Executive order could bring about radical transparency

President Donald Trump is expected to release an executive order as early as this week that would advance transparency by mandating the disclosure of prices in the health care industry, the Wall Street Journal reports. The order could direct various federal agencies—including the Justice Department—to pursue actions to force industry players to divulge cost data. The administration is also looking at using agencies to take on regional monopolies of hospitals and health insurance plans, the paper reports. (Wall Street Journal)
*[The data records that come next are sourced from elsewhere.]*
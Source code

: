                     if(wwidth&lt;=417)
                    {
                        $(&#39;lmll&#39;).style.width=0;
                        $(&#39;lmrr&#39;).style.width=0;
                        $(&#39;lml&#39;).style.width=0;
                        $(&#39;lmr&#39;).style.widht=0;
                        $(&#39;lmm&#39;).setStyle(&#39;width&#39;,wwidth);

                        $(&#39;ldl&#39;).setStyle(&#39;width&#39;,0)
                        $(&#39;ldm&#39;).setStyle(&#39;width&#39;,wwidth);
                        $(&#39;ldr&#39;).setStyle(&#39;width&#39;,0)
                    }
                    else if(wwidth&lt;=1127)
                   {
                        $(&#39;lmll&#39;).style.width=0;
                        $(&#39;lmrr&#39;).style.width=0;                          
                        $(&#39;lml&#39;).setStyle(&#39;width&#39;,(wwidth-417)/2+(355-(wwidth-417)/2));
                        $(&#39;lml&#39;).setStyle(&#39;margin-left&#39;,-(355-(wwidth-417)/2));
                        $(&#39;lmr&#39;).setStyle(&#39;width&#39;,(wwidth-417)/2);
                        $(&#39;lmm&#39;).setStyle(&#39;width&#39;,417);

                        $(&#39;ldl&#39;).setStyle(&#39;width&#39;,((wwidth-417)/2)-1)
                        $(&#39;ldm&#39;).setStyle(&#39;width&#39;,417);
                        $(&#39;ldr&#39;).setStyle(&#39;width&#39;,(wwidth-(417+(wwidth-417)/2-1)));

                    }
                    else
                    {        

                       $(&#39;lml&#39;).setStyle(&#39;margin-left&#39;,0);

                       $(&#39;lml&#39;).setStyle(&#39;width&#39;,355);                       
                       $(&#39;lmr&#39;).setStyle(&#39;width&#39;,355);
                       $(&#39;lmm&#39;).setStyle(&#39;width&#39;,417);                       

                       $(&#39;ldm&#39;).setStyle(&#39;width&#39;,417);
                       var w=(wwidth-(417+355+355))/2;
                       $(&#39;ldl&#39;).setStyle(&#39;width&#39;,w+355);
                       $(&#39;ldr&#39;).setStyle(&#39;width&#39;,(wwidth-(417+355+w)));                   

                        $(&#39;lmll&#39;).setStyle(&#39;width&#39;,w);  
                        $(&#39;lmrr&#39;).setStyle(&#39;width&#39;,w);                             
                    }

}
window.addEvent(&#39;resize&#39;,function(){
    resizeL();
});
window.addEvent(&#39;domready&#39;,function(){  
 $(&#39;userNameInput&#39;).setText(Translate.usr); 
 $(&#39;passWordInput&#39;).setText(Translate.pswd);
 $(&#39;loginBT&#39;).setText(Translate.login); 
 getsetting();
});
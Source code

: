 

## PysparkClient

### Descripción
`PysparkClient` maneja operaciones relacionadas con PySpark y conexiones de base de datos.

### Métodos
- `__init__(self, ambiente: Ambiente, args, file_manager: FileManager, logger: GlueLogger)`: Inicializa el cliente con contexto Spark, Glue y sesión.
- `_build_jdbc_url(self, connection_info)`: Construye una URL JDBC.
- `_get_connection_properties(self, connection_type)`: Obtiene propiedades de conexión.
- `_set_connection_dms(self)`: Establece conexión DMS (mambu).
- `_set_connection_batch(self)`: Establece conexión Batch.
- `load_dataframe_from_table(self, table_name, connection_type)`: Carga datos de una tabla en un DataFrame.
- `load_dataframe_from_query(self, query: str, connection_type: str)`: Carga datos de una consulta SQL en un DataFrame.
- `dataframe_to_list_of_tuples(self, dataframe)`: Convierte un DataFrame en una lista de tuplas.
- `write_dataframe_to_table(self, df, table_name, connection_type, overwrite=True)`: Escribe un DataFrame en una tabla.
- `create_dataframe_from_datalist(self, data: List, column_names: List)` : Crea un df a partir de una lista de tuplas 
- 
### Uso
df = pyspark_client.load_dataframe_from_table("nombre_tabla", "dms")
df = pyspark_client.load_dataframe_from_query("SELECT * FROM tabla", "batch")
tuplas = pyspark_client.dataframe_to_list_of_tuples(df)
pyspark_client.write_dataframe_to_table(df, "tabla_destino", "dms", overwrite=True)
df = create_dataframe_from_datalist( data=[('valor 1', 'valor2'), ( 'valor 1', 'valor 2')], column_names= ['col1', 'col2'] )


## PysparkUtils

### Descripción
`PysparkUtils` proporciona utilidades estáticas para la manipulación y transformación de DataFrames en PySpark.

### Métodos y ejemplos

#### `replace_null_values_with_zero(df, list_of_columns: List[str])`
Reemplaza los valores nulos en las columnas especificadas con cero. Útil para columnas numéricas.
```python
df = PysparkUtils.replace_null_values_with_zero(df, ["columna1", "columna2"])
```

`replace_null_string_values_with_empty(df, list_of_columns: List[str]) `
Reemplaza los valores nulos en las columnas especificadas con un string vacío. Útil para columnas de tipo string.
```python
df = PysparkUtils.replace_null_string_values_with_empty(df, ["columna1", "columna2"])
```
Docs more ready than ever for risk

More practices are willing to take on downside risk, according to a new AMGA survey. In 2018, 74% of respondents answered that they would be ready to participate in downside-risk payment models within two years. Back in 2015, only 42% indicated they would. In addition, the 2018 survey found that 56% of member revenues were risk-based in the federal setting, and 28% in the commercial setting. Federal fee-for-service payments declined by 20% during the years between the first survey in 2015 and the 2018 survey. Commercial FFS payments dropped by 8%. (Healthcare DiveAMGA)

Consumers & Providers

Mental health claims increasing, especially among the young

Children and young adults under the age of 23 were disproportionately represented in the increase in private insurance claim lines with mental health diagnoses from 2007 to 2017, according to a new white paper from the nonprofit FAIR Health. Overall, mental health accounts for a growing number of private insurance claims. The findings may reflect increased access to treatment, but experts warn that it’s exceptionally difficult to tease out which factors are involved. (STAT NewsFAIR Health paper

Colorado law caps insulin copays

Colorado has capped the price of co-pays for insulin—the first state to do so. Colorado residents who use insulin to control their blood sugar levels won’t pay more than $100 per month for the drug, effective January 2020, thanks to legislation signed into law by Gov. Jared Polis on Wednesday. Insulin has been around for nearly a century, but the price doubled since 2012. (Denver Post)

New & Noted

A different pet-poop issue: Pets may boost the risk for irritable bowel syndrome, according to a meta-analysis presented at Digestive Disease Week. The finding revealed no answers about why this was the case, or which animals were complicit. Also, it was not clear if certain kinds of pets posed a higher risk, co-author and cat owner Laith Al Momani, MD, told MedPage Today. “The cat is safe—for now.” (MedPage Today)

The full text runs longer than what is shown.